Revere Cares Coalition Presents:Bees 101

Story by Marianne Salza

The Revere CARES Coalition is expanding their Urban Agricultural Committee — an initiative that encourages composting, backyard and rooftop gardens, and food markets – and is in the process of recruiting community members to join the board. During the Revere CARES meeting on March 27 at the MGH Revere Health Center, beekeeper Damian DeMarco presented Bees 101 to discuss the importance of honeybees.

“Bees have been with us forever. They found a bee in amber, carbon dated 100 million years old. Bees were flying around with the dinosaurs,” said DeMarco, Head Bee Keeper of Cow Hill Apiary. “As long as man has been around, we have had relationships with bees. There is a cave painting of a prehistoric person harvesting bees.”

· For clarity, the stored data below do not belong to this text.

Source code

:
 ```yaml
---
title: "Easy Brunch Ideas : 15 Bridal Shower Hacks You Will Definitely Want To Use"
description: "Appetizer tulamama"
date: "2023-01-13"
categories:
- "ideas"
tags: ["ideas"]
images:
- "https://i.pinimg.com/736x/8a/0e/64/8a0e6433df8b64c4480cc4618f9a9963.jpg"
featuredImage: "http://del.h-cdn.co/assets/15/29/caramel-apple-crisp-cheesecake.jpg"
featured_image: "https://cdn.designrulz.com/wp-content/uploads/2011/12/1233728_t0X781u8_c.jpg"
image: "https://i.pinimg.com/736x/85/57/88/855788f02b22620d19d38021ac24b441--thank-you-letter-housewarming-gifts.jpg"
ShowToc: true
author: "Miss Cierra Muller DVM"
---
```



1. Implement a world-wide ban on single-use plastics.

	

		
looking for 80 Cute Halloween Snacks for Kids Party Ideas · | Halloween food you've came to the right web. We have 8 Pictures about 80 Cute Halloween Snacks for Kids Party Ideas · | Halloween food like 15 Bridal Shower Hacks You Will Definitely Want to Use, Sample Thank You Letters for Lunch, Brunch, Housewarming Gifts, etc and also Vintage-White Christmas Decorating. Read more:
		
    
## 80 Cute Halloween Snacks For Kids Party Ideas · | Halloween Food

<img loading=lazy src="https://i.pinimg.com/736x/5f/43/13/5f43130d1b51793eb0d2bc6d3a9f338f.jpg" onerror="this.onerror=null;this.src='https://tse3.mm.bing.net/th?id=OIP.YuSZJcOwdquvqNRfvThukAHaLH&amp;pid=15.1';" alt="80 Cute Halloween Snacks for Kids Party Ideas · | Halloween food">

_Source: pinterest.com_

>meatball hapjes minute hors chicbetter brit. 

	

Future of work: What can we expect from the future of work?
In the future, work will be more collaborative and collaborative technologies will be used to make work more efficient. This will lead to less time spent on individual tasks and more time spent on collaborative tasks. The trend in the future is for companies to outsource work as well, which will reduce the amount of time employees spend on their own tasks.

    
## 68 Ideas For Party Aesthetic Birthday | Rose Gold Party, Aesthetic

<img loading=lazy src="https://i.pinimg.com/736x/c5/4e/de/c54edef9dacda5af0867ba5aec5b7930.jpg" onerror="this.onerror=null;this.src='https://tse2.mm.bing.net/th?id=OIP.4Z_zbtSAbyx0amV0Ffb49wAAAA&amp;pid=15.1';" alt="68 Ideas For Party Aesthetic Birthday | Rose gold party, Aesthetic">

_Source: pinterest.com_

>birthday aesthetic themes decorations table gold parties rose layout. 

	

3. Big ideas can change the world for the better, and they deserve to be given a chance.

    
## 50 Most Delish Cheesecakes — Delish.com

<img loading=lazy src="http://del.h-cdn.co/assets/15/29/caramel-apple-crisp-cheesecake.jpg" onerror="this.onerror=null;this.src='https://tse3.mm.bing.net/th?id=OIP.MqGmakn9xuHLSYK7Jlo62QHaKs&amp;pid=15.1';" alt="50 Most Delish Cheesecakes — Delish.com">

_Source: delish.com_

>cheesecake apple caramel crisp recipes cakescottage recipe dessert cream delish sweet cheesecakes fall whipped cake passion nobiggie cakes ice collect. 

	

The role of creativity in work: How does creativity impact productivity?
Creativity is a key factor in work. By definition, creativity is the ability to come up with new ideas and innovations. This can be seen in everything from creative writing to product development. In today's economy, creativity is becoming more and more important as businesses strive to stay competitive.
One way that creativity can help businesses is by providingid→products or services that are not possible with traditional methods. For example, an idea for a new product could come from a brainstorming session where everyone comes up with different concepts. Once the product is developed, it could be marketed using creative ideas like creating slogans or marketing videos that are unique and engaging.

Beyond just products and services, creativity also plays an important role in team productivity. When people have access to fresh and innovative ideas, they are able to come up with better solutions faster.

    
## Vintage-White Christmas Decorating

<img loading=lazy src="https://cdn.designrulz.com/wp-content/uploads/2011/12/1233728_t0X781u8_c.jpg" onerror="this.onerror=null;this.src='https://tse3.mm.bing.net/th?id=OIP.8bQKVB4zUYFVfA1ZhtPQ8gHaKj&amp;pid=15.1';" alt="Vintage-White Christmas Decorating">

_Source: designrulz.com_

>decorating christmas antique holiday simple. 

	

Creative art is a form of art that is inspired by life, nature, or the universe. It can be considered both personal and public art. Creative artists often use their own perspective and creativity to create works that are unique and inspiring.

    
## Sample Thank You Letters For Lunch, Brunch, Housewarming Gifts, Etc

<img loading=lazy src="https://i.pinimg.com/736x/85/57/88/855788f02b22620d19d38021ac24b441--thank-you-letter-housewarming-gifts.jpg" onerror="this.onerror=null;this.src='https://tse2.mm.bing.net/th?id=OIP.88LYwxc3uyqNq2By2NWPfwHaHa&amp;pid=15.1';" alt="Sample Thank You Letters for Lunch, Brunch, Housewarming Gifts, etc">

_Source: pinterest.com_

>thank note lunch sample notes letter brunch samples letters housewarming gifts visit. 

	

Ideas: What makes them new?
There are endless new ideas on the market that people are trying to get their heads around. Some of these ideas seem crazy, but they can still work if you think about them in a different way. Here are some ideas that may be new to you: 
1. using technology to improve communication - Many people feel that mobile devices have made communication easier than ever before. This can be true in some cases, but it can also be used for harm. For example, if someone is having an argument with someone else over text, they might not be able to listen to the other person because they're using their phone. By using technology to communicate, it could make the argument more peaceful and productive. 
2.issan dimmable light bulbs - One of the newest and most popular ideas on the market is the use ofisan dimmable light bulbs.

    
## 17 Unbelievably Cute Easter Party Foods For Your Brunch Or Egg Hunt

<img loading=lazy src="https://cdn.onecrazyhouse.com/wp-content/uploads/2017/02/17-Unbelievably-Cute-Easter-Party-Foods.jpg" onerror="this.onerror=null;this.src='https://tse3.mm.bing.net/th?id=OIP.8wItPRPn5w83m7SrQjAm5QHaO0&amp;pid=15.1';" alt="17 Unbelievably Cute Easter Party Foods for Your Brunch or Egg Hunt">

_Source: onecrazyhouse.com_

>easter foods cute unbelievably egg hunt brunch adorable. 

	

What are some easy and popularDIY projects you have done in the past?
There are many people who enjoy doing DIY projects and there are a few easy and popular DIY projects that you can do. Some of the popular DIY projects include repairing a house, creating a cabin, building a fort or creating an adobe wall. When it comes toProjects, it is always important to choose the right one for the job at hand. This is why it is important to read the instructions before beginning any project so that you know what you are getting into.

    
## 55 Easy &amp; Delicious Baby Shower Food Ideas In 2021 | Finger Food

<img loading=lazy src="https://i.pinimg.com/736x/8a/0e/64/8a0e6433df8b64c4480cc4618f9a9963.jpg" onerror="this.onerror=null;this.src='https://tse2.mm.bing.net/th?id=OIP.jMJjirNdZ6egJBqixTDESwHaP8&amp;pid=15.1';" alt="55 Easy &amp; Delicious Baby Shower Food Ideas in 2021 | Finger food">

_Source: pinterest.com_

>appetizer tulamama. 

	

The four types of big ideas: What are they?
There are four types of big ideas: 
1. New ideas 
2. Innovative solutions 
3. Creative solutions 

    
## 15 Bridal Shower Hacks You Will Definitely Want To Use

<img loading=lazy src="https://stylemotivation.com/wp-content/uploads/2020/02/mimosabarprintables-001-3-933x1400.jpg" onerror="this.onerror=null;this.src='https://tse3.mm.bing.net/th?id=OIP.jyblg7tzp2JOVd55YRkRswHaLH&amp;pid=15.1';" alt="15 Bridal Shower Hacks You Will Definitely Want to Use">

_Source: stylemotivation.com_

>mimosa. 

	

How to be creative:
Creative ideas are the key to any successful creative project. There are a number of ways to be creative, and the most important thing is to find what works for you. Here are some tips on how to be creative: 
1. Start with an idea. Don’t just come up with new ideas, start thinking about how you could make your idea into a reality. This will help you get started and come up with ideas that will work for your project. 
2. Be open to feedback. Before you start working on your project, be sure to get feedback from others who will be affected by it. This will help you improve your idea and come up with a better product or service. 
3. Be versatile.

DeMarco has been a beekeeper for three years, and is a member of the Boston Area Beekeepers Association, and Essex County Beekeepers’ Association. He is a lifelong Revere resident and Computer Technology Teacher at SeaCoast High School.

“Become a beekeeper,” suggested DeMarco. “It’s an intriguing hobby.”

In North America there are more than 4,000 native species of bees, 200 of which live in Massachusetts. DeMarco discussed the western honeybee, brought to this country in the early 1600s by European settlers, and selected for its gentle nature and ability to produce an abundance of honey.

“Honeybees are the only insects that produce food eaten by man,” explained DeMarco. “They’re one of the major pollinators. Honeybees are responsible for pollinating 35 percent of the crops that we eat, and about 75-90 percent of the plants we don’t eat.”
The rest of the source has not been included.